I'm upgrading from a 40gallons long to a 84 gallons long (hooray):fun: 

I would like to try again with Demasoni (I had a bad experience with them in my 40g initially). I first had 8 but they quickly killed two, so I traded them for Acei.

My current 40g stocking is:

M Callainos 1:2
L Caeruleus 1:2
Ps Acei 1:2

And I would like to know what mix you would 'upgrade' this to in my new tank (dimensions: 63 wide x 20 deep x 15 tall)

I'm asking as many people as I can since some boost the total to over 30 fish (half of them demasoni) while others call that total madness.

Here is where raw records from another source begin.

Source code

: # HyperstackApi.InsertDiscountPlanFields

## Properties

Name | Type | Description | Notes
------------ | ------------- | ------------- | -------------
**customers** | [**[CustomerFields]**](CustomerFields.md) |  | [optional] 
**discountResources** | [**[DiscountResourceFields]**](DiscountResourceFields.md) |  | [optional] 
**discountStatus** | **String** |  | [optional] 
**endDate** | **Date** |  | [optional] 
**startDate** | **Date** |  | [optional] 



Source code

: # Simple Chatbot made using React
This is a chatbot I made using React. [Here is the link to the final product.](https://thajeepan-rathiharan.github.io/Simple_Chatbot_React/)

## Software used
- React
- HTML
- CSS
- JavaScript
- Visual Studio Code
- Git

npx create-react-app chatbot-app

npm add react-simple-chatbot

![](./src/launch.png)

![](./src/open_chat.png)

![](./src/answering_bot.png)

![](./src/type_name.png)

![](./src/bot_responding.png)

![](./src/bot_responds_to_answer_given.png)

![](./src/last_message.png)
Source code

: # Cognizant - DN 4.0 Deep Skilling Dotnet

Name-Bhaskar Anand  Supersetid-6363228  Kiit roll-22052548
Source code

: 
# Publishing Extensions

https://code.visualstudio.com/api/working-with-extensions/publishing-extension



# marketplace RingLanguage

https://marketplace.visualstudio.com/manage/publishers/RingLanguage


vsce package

So experienced demasoni keepers out there, help me


----------



## Guest (Aug 7, 2007)

I'm not experienced with Demasoni, but have always heard you should keep them either by themselves, or in large groups, so I suggest getting atleast 10-12 or so for the new tank to hopefully even out the aggression. Again though, I've never kept them.


----------



## emc7 (Jul 23, 2005)

My best tip is to add as many hiding places as you possibly can. PVC pipe of various size, shells, rocks, floating plant, whatever. I have 2 male, 1 female, many fry and some victorian haps. in a 33L (4' x 1'). They are harem spawners, so the more females to each male the better.


----------



## vekoma (Aug 7, 2007)

thanks for the tips, I'm going to add a large group of them I think along with some extra L. Caeruleus.


----------



## Clerk (Nov 22, 2006)

The one thing I can remember about them is they are particularly aggressive. Hope everything goes swimmingly.


----------



## kay-bee (Dec 6, 2006)

I have a demasoni-dominated tank (a good 20+ of them in a 75gal).

As long as you have a well sized group of them (as you are planning to do), they should be fine and very active. The more you have the harder it is for one to 'lock on' to a specific peer for very long before being distracted by another during their near-perpetual pursuits. 

Having half the tank comprised of demasoni is good and they will be compatible with the other species you indicated.


----------